Copy each line of the material below that includes the string "利见大人".

** INPUT follows **

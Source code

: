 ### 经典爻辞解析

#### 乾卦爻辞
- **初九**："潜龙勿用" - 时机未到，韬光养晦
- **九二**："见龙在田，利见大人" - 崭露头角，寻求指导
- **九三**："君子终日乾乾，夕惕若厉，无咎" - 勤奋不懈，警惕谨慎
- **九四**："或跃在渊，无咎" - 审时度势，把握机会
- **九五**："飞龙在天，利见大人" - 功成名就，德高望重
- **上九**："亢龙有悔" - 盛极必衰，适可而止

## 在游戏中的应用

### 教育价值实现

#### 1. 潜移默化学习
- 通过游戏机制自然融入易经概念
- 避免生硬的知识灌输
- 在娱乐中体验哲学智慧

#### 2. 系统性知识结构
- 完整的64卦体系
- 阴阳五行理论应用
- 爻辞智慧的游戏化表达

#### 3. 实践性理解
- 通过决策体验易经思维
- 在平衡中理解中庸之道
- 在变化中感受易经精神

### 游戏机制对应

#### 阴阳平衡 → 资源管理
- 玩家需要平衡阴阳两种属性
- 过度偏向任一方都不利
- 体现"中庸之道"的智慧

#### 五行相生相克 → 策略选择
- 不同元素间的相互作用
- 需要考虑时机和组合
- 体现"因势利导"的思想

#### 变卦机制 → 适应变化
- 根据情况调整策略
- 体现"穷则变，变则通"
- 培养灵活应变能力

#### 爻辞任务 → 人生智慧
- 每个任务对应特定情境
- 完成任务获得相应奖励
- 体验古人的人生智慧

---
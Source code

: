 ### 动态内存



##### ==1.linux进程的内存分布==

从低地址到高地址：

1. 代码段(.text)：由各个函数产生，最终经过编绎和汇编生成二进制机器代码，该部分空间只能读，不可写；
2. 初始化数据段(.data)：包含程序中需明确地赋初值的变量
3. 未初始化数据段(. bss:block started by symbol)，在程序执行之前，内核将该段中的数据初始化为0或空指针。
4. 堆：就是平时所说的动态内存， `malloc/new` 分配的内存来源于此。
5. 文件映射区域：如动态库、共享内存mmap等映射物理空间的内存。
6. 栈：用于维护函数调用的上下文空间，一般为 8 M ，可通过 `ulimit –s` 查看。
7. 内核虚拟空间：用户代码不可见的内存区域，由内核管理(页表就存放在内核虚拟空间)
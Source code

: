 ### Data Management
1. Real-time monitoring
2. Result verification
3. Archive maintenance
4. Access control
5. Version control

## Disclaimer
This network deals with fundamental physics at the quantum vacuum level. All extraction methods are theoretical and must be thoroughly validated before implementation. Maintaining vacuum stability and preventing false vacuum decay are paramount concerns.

** End of INPUT **

[ANSWER SECTION]
- **九二**："见龙在田，利见大人" - 崭露头角，寻求指导
- **九五**："飞龙在天，利见大人" - 功成名就，德高望重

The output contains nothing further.